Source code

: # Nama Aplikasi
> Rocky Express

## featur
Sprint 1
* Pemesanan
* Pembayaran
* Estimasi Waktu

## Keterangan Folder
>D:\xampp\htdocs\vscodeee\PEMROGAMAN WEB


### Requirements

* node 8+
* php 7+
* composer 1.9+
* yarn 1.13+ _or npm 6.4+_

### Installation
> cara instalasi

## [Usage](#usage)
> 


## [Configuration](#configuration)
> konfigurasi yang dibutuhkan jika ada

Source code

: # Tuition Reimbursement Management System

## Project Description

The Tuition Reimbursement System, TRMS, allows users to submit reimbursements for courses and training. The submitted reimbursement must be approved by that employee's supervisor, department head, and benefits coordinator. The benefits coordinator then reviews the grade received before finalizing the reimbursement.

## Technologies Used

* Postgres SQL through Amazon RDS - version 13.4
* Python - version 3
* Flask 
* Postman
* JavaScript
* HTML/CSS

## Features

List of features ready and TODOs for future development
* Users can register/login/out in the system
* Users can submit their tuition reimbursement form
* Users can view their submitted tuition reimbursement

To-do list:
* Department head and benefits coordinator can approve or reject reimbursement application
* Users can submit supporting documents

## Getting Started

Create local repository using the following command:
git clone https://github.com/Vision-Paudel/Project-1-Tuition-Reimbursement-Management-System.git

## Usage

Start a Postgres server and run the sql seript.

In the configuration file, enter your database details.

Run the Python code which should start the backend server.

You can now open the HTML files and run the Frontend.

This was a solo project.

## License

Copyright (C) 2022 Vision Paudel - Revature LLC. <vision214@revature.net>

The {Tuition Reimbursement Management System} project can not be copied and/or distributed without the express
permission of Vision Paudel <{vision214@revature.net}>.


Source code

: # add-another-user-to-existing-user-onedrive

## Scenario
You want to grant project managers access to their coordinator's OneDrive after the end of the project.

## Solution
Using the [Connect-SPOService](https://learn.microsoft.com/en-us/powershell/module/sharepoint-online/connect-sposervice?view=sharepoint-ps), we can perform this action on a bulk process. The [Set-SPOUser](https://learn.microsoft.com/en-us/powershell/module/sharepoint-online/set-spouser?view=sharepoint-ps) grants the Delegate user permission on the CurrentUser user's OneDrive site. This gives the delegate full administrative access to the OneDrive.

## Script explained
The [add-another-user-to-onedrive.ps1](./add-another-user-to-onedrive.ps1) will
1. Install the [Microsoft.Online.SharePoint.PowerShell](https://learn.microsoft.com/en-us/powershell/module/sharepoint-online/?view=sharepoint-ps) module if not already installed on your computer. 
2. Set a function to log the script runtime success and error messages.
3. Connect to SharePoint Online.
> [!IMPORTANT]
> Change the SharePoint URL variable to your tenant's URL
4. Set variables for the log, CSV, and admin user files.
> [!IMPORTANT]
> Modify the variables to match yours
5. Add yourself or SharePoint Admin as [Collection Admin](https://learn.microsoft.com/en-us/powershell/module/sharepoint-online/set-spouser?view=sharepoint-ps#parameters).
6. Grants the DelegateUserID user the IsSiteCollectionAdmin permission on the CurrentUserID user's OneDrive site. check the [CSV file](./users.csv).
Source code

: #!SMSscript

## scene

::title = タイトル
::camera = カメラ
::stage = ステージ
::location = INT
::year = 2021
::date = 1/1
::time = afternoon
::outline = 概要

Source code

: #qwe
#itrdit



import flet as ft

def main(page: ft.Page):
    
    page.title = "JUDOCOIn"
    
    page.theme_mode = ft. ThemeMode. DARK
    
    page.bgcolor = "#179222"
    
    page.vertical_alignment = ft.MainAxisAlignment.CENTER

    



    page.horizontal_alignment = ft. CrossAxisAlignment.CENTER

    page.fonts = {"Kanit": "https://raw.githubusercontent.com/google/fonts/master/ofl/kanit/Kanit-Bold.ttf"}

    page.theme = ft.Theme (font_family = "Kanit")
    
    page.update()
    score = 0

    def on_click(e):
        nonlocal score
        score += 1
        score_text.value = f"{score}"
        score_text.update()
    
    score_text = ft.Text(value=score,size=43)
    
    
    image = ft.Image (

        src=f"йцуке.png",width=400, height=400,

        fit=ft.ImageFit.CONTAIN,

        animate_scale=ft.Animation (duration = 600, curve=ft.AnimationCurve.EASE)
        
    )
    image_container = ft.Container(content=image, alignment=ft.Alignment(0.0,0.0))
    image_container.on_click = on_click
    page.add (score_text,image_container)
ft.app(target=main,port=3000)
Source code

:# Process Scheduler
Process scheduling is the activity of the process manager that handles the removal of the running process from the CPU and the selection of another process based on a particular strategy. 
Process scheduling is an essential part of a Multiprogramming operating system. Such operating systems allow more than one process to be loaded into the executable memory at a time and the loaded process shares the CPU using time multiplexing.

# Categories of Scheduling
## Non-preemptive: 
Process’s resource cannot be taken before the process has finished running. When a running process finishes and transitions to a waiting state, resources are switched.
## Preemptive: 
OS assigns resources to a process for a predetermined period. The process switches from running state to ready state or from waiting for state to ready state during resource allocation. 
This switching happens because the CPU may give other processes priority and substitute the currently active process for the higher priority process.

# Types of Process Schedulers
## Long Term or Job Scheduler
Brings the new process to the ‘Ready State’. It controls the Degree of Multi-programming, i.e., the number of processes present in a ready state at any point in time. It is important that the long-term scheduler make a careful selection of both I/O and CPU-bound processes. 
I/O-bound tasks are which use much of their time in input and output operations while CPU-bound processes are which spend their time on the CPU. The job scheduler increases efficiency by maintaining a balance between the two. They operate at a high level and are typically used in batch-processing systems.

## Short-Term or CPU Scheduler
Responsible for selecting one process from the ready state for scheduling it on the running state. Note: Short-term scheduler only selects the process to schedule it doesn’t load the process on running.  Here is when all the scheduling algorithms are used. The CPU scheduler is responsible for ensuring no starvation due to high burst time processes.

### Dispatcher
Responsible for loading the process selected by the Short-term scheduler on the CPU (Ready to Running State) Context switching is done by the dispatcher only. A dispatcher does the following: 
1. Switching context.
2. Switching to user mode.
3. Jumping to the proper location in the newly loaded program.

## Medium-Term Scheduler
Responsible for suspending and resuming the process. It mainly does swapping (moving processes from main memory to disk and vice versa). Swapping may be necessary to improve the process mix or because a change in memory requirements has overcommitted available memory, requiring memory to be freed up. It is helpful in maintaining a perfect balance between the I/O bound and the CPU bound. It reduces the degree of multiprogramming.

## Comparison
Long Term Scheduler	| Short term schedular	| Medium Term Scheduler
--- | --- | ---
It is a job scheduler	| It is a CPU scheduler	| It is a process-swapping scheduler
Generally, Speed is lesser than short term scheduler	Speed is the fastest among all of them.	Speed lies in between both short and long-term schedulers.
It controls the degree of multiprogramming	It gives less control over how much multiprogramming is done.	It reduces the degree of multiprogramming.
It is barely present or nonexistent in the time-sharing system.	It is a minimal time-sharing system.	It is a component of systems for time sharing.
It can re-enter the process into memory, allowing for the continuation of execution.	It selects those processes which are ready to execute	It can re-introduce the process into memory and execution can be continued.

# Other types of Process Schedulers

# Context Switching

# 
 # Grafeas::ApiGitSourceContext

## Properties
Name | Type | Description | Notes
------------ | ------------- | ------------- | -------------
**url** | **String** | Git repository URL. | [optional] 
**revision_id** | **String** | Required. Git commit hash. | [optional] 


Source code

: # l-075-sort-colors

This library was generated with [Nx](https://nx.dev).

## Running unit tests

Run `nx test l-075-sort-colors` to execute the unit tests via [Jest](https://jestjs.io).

## Work item
Reproduce exactly the lines of the records above from the one with "Medium Term Scheduler" to the one with "It is a job", both included, and leave out everything else.

## Answer to the exercise
Long Term Scheduler	| Short term schedular	| Medium Term Scheduler
--- | --- | ---
It is a job scheduler	| It is a CPU scheduler	| It is a process-swapping scheduler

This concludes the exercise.